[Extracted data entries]
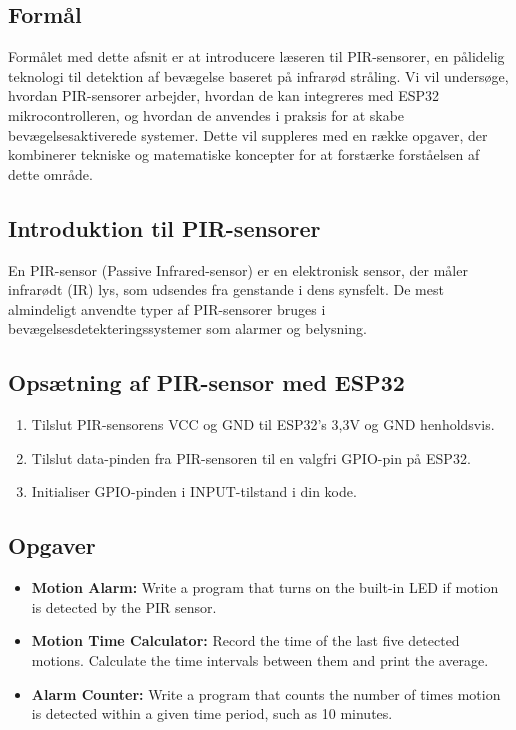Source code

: \subsection*{Formål}
Formålet med dette afsnit er at introducere læseren til PIR-sensorer, en pålidelig teknologi til detektion af bevægelse baseret på infrarød stråling. Vi vil undersøge, hvordan PIR-sensorer arbejder, hvordan de kan integreres med ESP32 mikrocontrolleren, og hvordan de anvendes i praksis for at skabe bevægelsesaktiverede systemer. Dette vil suppleres med en række opgaver, der kombinerer tekniske og matematiske koncepter for at forstærke forståelsen af dette område.

\subsection*{Introduktion til PIR-sensorer}
En PIR-sensor (Passive Infrared-sensor) er en elektronisk sensor, der måler infrarødt (IR) lys, som udsendes fra genstande i dens synsfelt. De mest almindeligt anvendte typer af PIR-sensorer bruges i bevægelsesdetekteringssystemer som alarmer og belysning.

\subsection*{Opsætning af PIR-sensor med ESP32}
\begin{enumerate}
	\item Tilslut PIR-sensorens VCC og GND til ESP32's 3,3V og GND henholdsvis.
	\item Tilslut data-pinden fra PIR-sensoren til en valgfri GPIO-pin på ESP32.
	\item Initialiser GPIO-pinden i INPUT-tilstand i din kode.
\end{enumerate}

\subsection*{Opgaver}
\begin{itemize}
	\item \textbf{Motion Alarm:} Write a program that turns on the built-in LED if motion is detected by the PIR sensor.
	\item \textbf{Motion Time Calculator:} Record the time of the last five detected motions. Calculate the time intervals between them and print the average.
	\item \textbf{Alarm Counter:} Write a program that counts the number of times motion is detected within a given time period, such as 10 minutes.
\end{itemize}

(Task objective) Find every line above that includes the word "program" and report only how many there are.

(Exercise response) 2